=== Work task ===
Only the lines of the data holding the string "following" need to be returned.

** Opening Entries supplied block **

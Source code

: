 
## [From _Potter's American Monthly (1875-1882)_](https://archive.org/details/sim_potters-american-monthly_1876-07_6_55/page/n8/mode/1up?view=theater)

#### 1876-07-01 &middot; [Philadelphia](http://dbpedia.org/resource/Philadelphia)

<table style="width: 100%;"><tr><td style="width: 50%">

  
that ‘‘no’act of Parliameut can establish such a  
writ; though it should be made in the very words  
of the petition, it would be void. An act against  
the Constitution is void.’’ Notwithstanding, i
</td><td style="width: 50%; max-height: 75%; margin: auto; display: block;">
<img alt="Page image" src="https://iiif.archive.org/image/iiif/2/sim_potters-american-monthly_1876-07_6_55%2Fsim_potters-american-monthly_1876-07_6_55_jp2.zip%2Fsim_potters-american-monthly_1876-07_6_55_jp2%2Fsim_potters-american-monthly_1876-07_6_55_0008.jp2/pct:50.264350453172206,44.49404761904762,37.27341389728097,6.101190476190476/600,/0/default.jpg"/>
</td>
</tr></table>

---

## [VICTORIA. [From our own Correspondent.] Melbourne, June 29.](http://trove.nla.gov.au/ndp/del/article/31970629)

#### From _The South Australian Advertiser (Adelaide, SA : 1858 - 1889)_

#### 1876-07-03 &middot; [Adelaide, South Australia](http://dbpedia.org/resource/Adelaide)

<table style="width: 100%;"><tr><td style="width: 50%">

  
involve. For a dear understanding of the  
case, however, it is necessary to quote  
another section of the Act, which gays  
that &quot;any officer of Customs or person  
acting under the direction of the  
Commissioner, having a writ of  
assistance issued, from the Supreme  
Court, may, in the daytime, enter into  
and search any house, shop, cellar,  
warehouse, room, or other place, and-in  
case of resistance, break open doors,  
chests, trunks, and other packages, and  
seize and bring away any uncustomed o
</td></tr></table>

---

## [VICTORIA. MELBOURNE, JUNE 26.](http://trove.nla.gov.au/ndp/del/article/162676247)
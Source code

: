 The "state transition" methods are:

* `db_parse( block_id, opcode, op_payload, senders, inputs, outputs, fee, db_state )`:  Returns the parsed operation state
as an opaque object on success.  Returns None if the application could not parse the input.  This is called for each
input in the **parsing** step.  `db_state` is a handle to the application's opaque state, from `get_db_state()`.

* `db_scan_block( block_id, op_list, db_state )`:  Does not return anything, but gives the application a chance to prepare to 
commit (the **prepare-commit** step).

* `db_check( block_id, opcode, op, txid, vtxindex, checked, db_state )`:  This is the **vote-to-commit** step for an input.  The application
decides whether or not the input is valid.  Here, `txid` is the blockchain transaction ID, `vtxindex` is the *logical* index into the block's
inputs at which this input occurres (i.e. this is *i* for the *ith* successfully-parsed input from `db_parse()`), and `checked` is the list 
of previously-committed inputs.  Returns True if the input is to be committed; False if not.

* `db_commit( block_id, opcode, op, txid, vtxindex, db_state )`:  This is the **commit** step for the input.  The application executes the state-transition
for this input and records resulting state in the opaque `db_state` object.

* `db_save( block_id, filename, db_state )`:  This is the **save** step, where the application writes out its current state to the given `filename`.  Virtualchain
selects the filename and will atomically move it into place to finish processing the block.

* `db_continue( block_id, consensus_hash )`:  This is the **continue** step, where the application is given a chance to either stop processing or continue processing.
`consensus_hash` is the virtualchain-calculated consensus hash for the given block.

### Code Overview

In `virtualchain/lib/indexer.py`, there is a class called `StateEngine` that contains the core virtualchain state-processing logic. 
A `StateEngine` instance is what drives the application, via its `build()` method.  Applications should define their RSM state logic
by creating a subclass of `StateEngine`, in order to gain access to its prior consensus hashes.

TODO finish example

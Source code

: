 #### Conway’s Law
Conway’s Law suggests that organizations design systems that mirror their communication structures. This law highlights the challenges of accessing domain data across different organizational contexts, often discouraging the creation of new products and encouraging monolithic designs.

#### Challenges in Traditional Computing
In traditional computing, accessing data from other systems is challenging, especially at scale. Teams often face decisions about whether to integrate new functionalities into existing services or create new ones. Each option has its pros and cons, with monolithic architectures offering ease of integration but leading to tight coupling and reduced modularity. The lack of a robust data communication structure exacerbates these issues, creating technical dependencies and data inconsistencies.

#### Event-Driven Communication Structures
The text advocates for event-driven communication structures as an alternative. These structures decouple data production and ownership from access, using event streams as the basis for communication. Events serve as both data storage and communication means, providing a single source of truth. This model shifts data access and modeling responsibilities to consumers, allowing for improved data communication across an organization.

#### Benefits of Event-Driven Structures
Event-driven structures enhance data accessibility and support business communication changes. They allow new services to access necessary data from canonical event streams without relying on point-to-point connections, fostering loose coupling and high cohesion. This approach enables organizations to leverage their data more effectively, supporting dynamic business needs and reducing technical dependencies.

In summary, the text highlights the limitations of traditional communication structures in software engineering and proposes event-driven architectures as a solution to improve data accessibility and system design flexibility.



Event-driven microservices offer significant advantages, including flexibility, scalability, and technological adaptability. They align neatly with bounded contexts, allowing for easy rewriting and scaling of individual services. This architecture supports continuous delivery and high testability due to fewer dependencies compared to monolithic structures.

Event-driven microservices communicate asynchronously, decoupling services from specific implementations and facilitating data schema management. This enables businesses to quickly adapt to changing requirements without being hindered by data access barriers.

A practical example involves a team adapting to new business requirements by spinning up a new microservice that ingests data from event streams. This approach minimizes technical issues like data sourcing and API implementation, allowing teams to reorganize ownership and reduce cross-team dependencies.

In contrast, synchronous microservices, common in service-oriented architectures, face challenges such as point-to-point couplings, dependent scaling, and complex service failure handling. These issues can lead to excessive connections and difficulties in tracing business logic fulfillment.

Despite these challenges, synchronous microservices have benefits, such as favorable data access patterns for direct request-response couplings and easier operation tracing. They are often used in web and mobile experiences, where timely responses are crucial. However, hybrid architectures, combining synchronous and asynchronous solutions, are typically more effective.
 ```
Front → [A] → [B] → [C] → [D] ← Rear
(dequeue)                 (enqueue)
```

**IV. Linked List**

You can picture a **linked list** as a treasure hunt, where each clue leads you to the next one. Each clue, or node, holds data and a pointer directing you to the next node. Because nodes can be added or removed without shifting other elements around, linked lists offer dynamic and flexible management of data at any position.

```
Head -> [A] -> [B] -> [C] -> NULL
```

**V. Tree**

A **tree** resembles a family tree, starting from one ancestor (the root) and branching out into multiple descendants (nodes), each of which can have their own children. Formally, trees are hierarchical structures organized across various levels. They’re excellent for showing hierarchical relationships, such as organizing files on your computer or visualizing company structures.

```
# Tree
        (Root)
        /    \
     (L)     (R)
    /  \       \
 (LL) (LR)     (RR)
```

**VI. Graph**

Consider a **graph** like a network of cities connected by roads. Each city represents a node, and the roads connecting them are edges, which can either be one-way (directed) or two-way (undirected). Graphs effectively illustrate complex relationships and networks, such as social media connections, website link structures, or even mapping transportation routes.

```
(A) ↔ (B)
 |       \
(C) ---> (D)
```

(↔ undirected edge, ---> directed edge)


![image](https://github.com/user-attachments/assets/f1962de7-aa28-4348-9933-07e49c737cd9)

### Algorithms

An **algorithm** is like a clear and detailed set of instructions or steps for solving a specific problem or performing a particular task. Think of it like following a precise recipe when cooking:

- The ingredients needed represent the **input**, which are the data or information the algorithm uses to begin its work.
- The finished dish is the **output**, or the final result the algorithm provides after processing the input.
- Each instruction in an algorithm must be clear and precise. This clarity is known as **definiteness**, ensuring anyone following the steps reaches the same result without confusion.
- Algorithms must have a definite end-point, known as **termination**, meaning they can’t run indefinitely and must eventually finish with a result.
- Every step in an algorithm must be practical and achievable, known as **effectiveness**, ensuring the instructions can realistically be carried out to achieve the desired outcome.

** Closing Entries supplied block **

=== Result ===
An **algorithm** is like a clear and detailed set of instructions or steps for solving a specific problem or performing a particular task. Think of it like following a precise recipe when cooking:
- Each instruction in an algorithm must be clear and precise. This clarity is known as **definiteness**, ensuring anyone following the steps reaches the same result without confusion.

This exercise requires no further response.